--- SOURCE MATERIAL ---

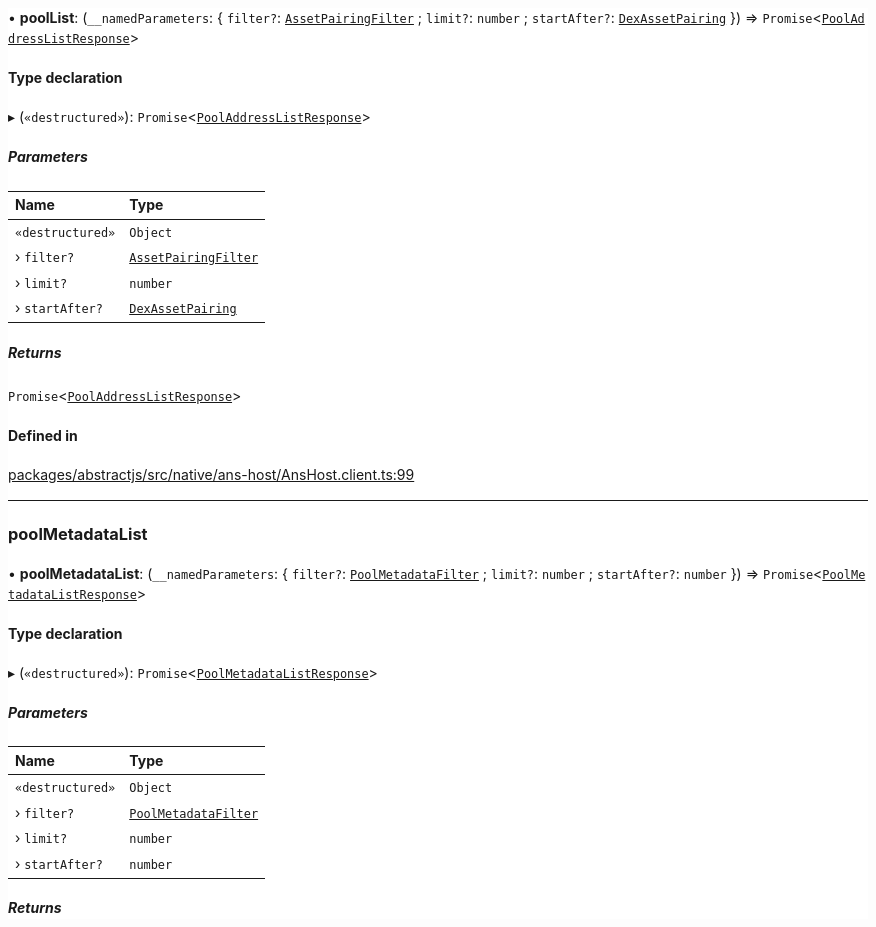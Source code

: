 • **poolList**: (`__namedParameters`: { `filter?`: [`AssetPairingFilter`](AnsHostTypes.AssetPairingFilter.md) ; `limit?`: `number` ; `startAfter?`: [`DexAssetPairing`](../modules/AnsHostTypes.md#dexassetpairing)  }) => `Promise`<[`PoolAddressListResponse`](AnsHostTypes.PoolAddressListResponse.md)\>

#### Type declaration

▸ (`«destructured»`): `Promise`<[`PoolAddressListResponse`](AnsHostTypes.PoolAddressListResponse.md)\>

##### Parameters

| Name | Type |
| :------ | :------ |
| `«destructured»` | `Object` |
| › `filter?` | [`AssetPairingFilter`](AnsHostTypes.AssetPairingFilter.md) |
| › `limit?` | `number` |
| › `startAfter?` | [`DexAssetPairing`](../modules/AnsHostTypes.md#dexassetpairing) |

##### Returns

`Promise`<[`PoolAddressListResponse`](AnsHostTypes.PoolAddressListResponse.md)\>

#### Defined in

[packages/abstractjs/src/native/ans-host/AnsHost.client.ts:99](https://github.com/Abstract-OS/abstract.js/blob/c46b309/packages/abstractjs/src/native/ans-host/AnsHost.client.ts#L99)

___

### poolMetadataList

• **poolMetadataList**: (`__namedParameters`: { `filter?`: [`PoolMetadataFilter`](AnsHostTypes.PoolMetadataFilter.md) ; `limit?`: `number` ; `startAfter?`: `number`  }) => `Promise`<[`PoolMetadataListResponse`](AnsHostTypes.PoolMetadataListResponse.md)\>

#### Type declaration

▸ (`«destructured»`): `Promise`<[`PoolMetadataListResponse`](AnsHostTypes.PoolMetadataListResponse.md)\>

##### Parameters

| Name | Type |
| :------ | :------ |
| `«destructured»` | `Object` |
| › `filter?` | [`PoolMetadataFilter`](AnsHostTypes.PoolMetadataFilter.md) |
| › `limit?` | `number` |
| › `startAfter?` | `number` |

##### Returns
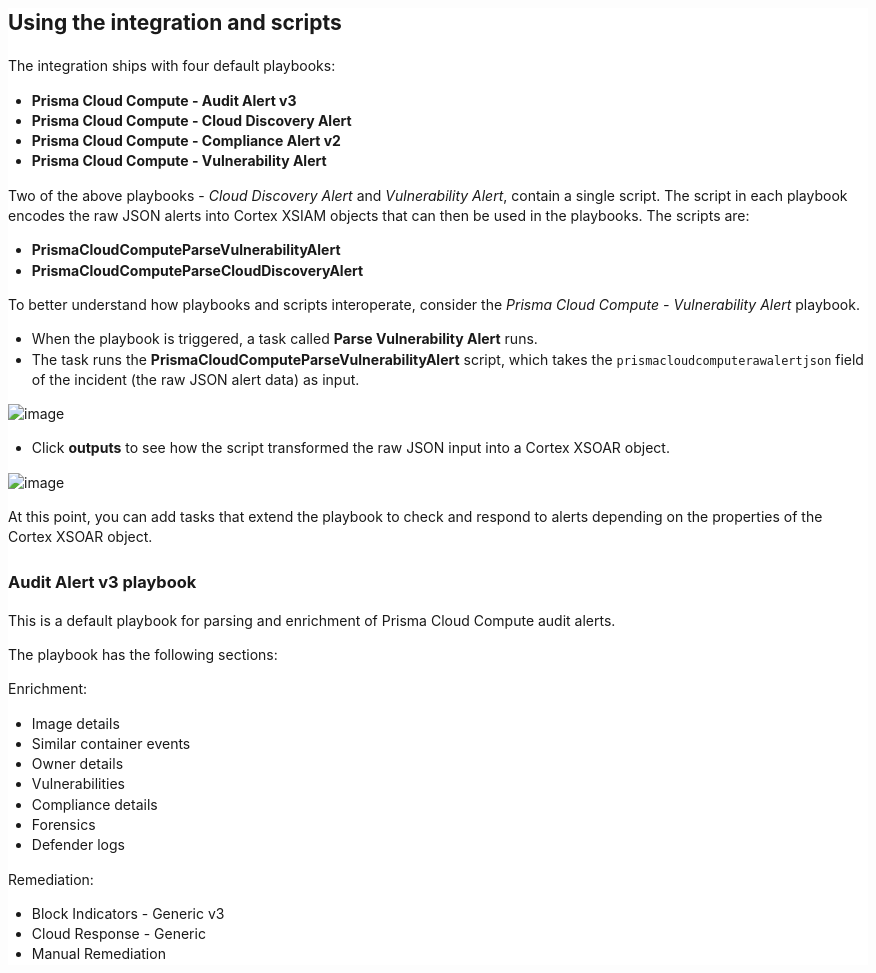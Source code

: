 
## Using the integration and scripts

The integration ships with four default playbooks:

* **Prisma Cloud Compute - Audit Alert v3**
* **Prisma Cloud Compute - Cloud Discovery Alert**
* **Prisma Cloud Compute - Compliance Alert v2**
* **Prisma Cloud Compute - Vulnerability Alert**

Two of the above playbooks - _Cloud Discovery Alert_ and _Vulnerability Alert_, contain a single script. The script in each playbook encodes the raw JSON alerts into Cortex XSIAM objects that can then be used in the playbooks. The scripts are:

* **PrismaCloudComputeParseVulnerabilityAlert**
* **PrismaCloudComputeParseCloudDiscoveryAlert**

To better understand how playbooks and scripts interoperate, consider the _Prisma Cloud Compute - Vulnerability Alert_ playbook.

* When the playbook is triggered, a task called **Parse Vulnerability Alert** runs.
* The task runs the **PrismaCloudComputeParseVulnerabilityAlert** script, which takes the `prismacloudcomputerawalertjson` field of the incident (the raw JSON alert data) as input.

![image](doc_files/prisma_alert_raw_input.png)


* Click **outputs** to see how the script transformed the raw JSON input into a Cortex XSOAR object.


![image](doc_files/prisma_alert_outputs.png)

At this point, you can add tasks that extend the playbook to check and respond to alerts depending on the properties of the Cortex XSOAR object.

### Audit Alert v3 playbook

This is a default playbook for parsing and enrichment of Prisma Cloud Compute audit alerts.

The playbook has the following sections:

Enrichment:

* Image details
* Similar container events
* Owner details
* Vulnerabilities
* Compliance details
* Forensics
* Defender logs

Remediation:

* Block Indicators - Generic v3
* Cloud Response - Generic
* Manual Remediation
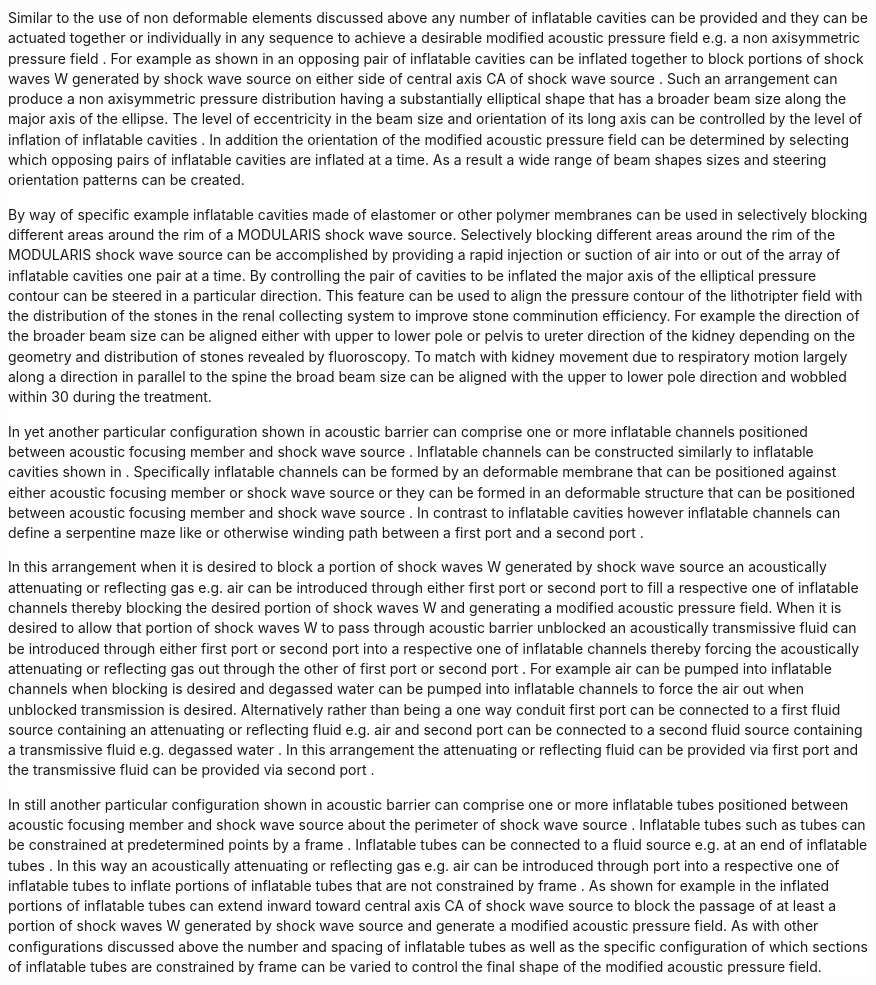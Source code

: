 Similar to the use of non deformable elements discussed above any number of inflatable cavities can be provided and they can be actuated together or individually in any sequence to achieve a desirable modified acoustic pressure field e.g. a non axisymmetric pressure field . For example as shown in an opposing pair of inflatable cavities can be inflated together to block portions of shock waves W generated by shock wave source on either side of central axis CA of shock wave source . Such an arrangement can produce a non axisymmetric pressure distribution having a substantially elliptical shape that has a broader beam size along the major axis of the ellipse. The level of eccentricity in the beam size and orientation of its long axis can be controlled by the level of inflation of inflatable cavities . In addition the orientation of the modified acoustic pressure field can be determined by selecting which opposing pairs of inflatable cavities are inflated at a time. As a result a wide range of beam shapes sizes and steering orientation patterns can be created.

By way of specific example inflatable cavities made of elastomer or other polymer membranes can be used in selectively blocking different areas around the rim of a MODULARIS shock wave source. Selectively blocking different areas around the rim of the MODULARIS shock wave source can be accomplished by providing a rapid injection or suction of air into or out of the array of inflatable cavities one pair at a time. By controlling the pair of cavities to be inflated the major axis of the elliptical pressure contour can be steered in a particular direction. This feature can be used to align the pressure contour of the lithotripter field with the distribution of the stones in the renal collecting system to improve stone comminution efficiency. For example the direction of the broader beam size can be aligned either with upper to lower pole or pelvis to ureter direction of the kidney depending on the geometry and distribution of stones revealed by fluoroscopy. To match with kidney movement due to respiratory motion largely along a direction in parallel to the spine the broad beam size can be aligned with the upper to lower pole direction and wobbled within 30 during the treatment.

In yet another particular configuration shown in acoustic barrier can comprise one or more inflatable channels positioned between acoustic focusing member and shock wave source . Inflatable channels can be constructed similarly to inflatable cavities shown in . Specifically inflatable channels can be formed by an deformable membrane that can be positioned against either acoustic focusing member or shock wave source or they can be formed in an deformable structure that can be positioned between acoustic focusing member and shock wave source . In contrast to inflatable cavities however inflatable channels can define a serpentine maze like or otherwise winding path between a first port and a second port .

In this arrangement when it is desired to block a portion of shock waves W generated by shock wave source an acoustically attenuating or reflecting gas e.g. air can be introduced through either first port or second port to fill a respective one of inflatable channels thereby blocking the desired portion of shock waves W and generating a modified acoustic pressure field. When it is desired to allow that portion of shock waves W to pass through acoustic barrier unblocked an acoustically transmissive fluid can be introduced through either first port or second port into a respective one of inflatable channels thereby forcing the acoustically attenuating or reflecting gas out through the other of first port or second port . For example air can be pumped into inflatable channels when blocking is desired and degassed water can be pumped into inflatable channels to force the air out when unblocked transmission is desired. Alternatively rather than being a one way conduit first port can be connected to a first fluid source containing an attenuating or reflecting fluid e.g. air and second port can be connected to a second fluid source containing a transmissive fluid e.g. degassed water . In this arrangement the attenuating or reflecting fluid can be provided via first port and the transmissive fluid can be provided via second port .

In still another particular configuration shown in acoustic barrier can comprise one or more inflatable tubes positioned between acoustic focusing member and shock wave source about the perimeter of shock wave source . Inflatable tubes such as tubes can be constrained at predetermined points by a frame . Inflatable tubes can be connected to a fluid source e.g. at an end of inflatable tubes . In this way an acoustically attenuating or reflecting gas e.g. air can be introduced through port into a respective one of inflatable tubes to inflate portions of inflatable tubes that are not constrained by frame . As shown for example in the inflated portions of inflatable tubes can extend inward toward central axis CA of shock wave source to block the passage of at least a portion of shock waves W generated by shock wave source and generate a modified acoustic pressure field. As with other configurations discussed above the number and spacing of inflatable tubes as well as the specific configuration of which sections of inflatable tubes are constrained by frame can be varied to control the final shape of the modified acoustic pressure field.
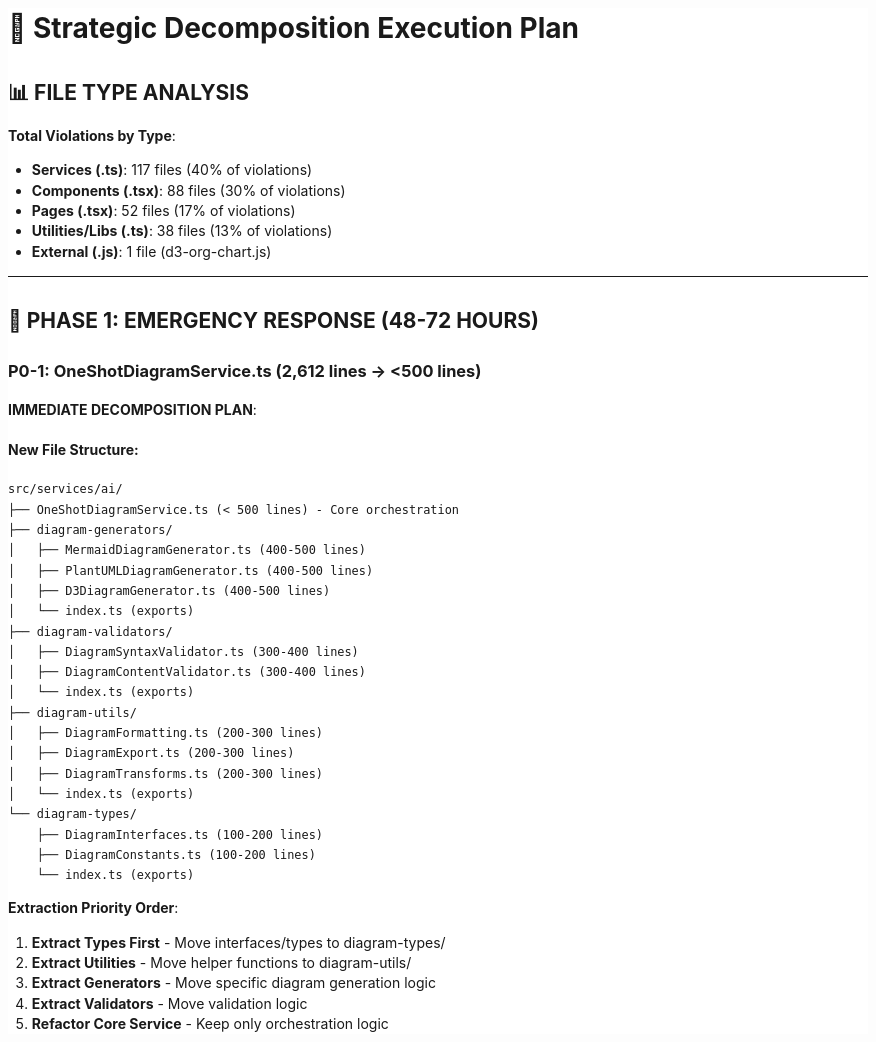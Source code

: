 # 🎯 Strategic Decomposition Execution Plan

## 📊 FILE TYPE ANALYSIS

**Total Violations by Type**:
- **Services (.ts)**: 117 files (40% of violations)
- **Components (.tsx)**: 88 files (30% of violations) 
- **Pages (.tsx)**: 52 files (17% of violations)
- **Utilities/Libs (.ts)**: 38 files (13% of violations)
- **External (.js)**: 1 file (d3-org-chart.js)

---

## 🚨 PHASE 1: EMERGENCY RESPONSE (48-72 HOURS)

### P0-1: OneShotDiagramService.ts (2,612 lines → <500 lines)

**IMMEDIATE DECOMPOSITION PLAN**:

#### New File Structure:
```
src/services/ai/
├── OneShotDiagramService.ts (< 500 lines) - Core orchestration
├── diagram-generators/
│   ├── MermaidDiagramGenerator.ts (400-500 lines)
│   ├── PlantUMLDiagramGenerator.ts (400-500 lines)
│   ├── D3DiagramGenerator.ts (400-500 lines)
│   └── index.ts (exports)
├── diagram-validators/
│   ├── DiagramSyntaxValidator.ts (300-400 lines)
│   ├── DiagramContentValidator.ts (300-400 lines)
│   └── index.ts (exports)
├── diagram-utils/
│   ├── DiagramFormatting.ts (200-300 lines)
│   ├── DiagramExport.ts (200-300 lines)
│   ├── DiagramTransforms.ts (200-300 lines)
│   └── index.ts (exports)
└── diagram-types/
    ├── DiagramInterfaces.ts (100-200 lines)
    ├── DiagramConstants.ts (100-200 lines)
    └── index.ts (exports)
```

**Extraction Priority Order**:
1. **Extract Types First** - Move interfaces/types to diagram-types/
2. **Extract Utilities** - Move helper functions to diagram-utils/
3. **Extract Generators** - Move specific diagram generation logic
4. **Extract Validators** - Move validation logic
5. **Refactor Core Service** - Keep only orchestration logic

--- WHAT IS REQUIRED ---
Please transcribe only the lines in the records above running from the line that has "Vulnerability Alert** runs." through the line that has "a Cortex XSOAR object.", both included, exactly as they appear.

--- RESULT OF THIS EXERCISE ---
* When the playbook is triggered, a task called **Parse Vulnerability Alert** runs.
* The task runs the **PrismaCloudComputeParseVulnerabilityAlert** script, which takes the `prismacloudcomputerawalertjson` field of the incident (the raw JSON alert data) as input.

![image](doc_files/prisma_alert_raw_input.png)


* Click **outputs** to see how the script transformed the raw JSON input into a Cortex XSOAR object.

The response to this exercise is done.